En même temps, dans la petite ville de Newtown, des gens pleuraient, priaient, allumaient des bougies pour les âmes des disparus ; des images de terreur perçaient à l’horizon, et j’aurais pu pleurer moi-même. Moi, sans prise sur ces lieux de Toronto où je marchais ; j’avais presque cessé d’exister. Une lourde fatigue qui n’était celle de personne se traînait à travers la foule.

Je me retrouvai quelques heures plus tard ; mais je traversai Eaton centre en visiteuse distraite ; j’étais coupée de la musique de Noël, des vitrines abondant de cadeaux. J’avais hâte de me chercher une place dans un café pour reprendre La force des choses de Simone de Beauvoir. Le jour d’aujourd’hui me semblait si éloigné de la fin de la Seconde Guerre, et pourtant, il y avait une certaine joie alentour. 
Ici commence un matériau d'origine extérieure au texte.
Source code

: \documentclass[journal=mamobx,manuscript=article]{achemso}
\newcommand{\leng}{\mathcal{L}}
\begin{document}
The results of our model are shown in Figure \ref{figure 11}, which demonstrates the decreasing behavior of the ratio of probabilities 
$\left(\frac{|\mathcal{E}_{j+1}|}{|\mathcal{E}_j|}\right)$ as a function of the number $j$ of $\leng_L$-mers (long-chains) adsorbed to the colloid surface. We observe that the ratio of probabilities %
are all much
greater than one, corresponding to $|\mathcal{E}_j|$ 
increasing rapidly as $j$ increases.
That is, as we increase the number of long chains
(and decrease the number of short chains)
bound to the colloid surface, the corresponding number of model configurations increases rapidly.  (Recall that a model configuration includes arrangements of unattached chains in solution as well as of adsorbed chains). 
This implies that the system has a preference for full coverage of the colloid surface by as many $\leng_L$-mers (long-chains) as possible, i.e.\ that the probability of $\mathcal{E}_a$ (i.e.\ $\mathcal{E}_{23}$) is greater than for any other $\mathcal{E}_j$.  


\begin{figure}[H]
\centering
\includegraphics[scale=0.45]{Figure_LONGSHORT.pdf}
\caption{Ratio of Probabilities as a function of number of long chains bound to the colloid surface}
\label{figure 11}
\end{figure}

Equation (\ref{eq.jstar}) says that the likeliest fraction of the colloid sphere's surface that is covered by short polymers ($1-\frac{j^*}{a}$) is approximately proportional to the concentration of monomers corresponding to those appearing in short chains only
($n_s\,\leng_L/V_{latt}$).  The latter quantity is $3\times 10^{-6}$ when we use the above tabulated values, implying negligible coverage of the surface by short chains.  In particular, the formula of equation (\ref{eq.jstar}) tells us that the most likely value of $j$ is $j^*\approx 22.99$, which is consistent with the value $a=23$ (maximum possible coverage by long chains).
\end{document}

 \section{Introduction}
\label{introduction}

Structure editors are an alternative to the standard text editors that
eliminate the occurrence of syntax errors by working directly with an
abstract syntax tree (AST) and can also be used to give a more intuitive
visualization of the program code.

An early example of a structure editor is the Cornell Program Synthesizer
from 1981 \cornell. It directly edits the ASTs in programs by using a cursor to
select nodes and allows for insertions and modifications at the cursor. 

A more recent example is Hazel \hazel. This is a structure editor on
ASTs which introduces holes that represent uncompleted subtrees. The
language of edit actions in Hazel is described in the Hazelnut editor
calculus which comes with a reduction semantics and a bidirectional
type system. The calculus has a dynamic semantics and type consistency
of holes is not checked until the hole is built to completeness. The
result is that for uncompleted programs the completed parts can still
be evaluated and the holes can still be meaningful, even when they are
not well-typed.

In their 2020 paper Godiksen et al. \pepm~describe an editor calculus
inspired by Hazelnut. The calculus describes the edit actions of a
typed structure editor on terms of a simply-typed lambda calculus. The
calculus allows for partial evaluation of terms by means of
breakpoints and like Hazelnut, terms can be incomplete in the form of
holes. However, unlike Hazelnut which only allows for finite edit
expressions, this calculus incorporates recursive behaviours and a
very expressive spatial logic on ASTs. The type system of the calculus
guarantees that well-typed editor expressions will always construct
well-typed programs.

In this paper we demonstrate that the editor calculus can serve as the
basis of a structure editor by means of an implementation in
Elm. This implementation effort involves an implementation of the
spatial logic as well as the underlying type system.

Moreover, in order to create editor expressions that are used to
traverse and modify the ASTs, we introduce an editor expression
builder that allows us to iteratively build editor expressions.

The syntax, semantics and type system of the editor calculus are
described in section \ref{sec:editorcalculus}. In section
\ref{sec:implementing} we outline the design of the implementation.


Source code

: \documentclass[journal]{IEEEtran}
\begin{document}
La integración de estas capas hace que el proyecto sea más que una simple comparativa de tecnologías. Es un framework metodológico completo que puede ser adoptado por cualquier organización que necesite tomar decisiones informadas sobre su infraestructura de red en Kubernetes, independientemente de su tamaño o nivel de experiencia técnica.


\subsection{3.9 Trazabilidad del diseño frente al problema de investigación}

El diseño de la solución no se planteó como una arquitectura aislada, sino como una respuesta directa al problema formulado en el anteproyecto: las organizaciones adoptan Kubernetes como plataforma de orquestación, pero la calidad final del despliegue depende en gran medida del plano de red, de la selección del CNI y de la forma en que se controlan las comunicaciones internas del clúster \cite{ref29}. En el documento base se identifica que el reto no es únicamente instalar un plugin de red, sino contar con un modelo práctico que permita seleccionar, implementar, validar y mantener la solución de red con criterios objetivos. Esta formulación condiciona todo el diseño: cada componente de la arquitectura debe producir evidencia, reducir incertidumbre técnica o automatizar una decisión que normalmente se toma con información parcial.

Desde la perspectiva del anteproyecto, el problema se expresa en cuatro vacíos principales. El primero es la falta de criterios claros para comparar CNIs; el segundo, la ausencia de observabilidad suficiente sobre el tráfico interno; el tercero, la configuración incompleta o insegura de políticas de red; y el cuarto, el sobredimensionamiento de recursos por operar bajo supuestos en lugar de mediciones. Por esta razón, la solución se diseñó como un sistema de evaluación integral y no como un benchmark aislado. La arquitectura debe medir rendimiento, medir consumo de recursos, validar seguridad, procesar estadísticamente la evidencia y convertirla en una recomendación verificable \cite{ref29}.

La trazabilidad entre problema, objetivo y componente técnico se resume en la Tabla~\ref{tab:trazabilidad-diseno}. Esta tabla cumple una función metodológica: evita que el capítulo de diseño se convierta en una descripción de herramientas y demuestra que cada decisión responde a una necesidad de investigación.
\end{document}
Eaton Centre, Toronto                                                                            Indian Road, Toronto

10/12/2012

varia


Je regardais, j’écoutais. Le film Sur les traces de Marguerite Yourcenar présenté hier sur Tv5 m’a surprise : je découvrais une Yourcenar passionnée de voyages, proche de la nature et des espaces immenses du Nouveau Monde, qui en 1987 – trois mois avant sa mort – s’était rendue à Québec pour donner une conférence sur l’urgence de protéger l’environnement.. Dans ce film québécois, je découvrais donc une Marguerite Yourcenar différente de celle qu’on m’avait enseignée autrefois, une écrivaine libre et en avance sur son temps, une femme bien dans son corps, portée à faire la connaissance d'autres peuples et de nouveaux pays, assez loin de l’auteure raisonnée des Mémoires d’Hadrien, la première femme à entrer à l’Académie française en 1980.

Au Musée canadien des civilisations de Gatineau, une autre bonne surprise : l’exposition Vodou qui y est présentée jusqu’en janvier 2013 m'a paru une réussite. Disons qu'elle parvient à démystifier la pratique du vodou d’Haïti, longtemps stigmatisée par l’église catholique et les Occidentaux.

Finalement, la neige fine qui tombe sur Ottawa est elle-même surprenante, car une véritable ambiance gothique descend sur la colline du Parlement… On se croirait dans le Bleak House de Charles Dickens.